■ Stored data ■
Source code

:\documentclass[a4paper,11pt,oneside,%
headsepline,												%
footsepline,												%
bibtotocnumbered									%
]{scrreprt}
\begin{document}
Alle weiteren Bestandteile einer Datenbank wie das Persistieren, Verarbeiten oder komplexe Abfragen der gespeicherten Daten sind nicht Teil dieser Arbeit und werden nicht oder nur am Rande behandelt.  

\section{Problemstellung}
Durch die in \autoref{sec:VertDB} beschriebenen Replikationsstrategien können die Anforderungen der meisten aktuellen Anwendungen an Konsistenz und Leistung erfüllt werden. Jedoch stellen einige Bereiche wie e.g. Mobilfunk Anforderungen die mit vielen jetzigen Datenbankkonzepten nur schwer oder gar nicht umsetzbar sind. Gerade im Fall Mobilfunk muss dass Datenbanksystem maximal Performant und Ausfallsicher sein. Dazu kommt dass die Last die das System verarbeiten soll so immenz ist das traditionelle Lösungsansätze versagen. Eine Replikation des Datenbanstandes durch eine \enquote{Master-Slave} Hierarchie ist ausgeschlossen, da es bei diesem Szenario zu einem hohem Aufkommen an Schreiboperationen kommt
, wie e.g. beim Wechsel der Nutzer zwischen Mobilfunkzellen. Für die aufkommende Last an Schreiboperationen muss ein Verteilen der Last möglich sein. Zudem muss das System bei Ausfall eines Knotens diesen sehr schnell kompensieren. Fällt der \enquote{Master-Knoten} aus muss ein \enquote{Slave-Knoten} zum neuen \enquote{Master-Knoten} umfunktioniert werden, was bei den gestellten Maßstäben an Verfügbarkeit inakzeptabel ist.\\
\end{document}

■ Work instruction ■
Reproduce the entries exactly, each one as given.

■ Result of this task ■
Source code

:\documentclass[a4paper,11pt,oneside,%
headsepline,												%
footsepline,												%
bibtotocnumbered									%
]{scrreprt}
\begin{document}
Alle weiteren Bestandteile einer Datenbank wie das Persistieren, Verarbeiten oder komplexe Abfragen der gespeicherten Daten sind nicht Teil dieser Arbeit und werden nicht oder nur am Rande behandelt.  

\section{Problemstellung}
Durch die in \autoref{sec:VertDB} beschriebenen Replikationsstrategien können die Anforderungen der meisten aktuellen Anwendungen an Konsistenz und Leistung erfüllt werden. Jedoch stellen einige Bereiche wie e.g. Mobilfunk Anforderungen die mit vielen jetzigen Datenbankkonzepten nur schwer oder gar nicht umsetzbar sind. Gerade im Fall Mobilfunk muss dass Datenbanksystem maximal Performant und Ausfallsicher sein. Dazu kommt dass die Last die das System verarbeiten soll so immenz ist das traditionelle Lösungsansätze versagen. Eine Replikation des Datenbanstandes durch eine \enquote{Master-Slave} Hierarchie ist ausgeschlossen, da es bei diesem Szenario zu einem hohem Aufkommen an Schreiboperationen kommt
, wie e.g. beim Wechsel der Nutzer zwischen Mobilfunkzellen. Für die aufkommende Last an Schreiboperationen muss ein Verteilen der Last möglich sein. Zudem muss das System bei Ausfall eines Knotens diesen sehr schnell kompensieren. Fällt der \enquote{Master-Knoten} aus muss ein \enquote{Slave-Knoten} zum neuen \enquote{Master-Knoten} umfunktioniert werden, was bei den gestellten Maßstäben an Verfügbarkeit inakzeptabel ist.\\
\end{document}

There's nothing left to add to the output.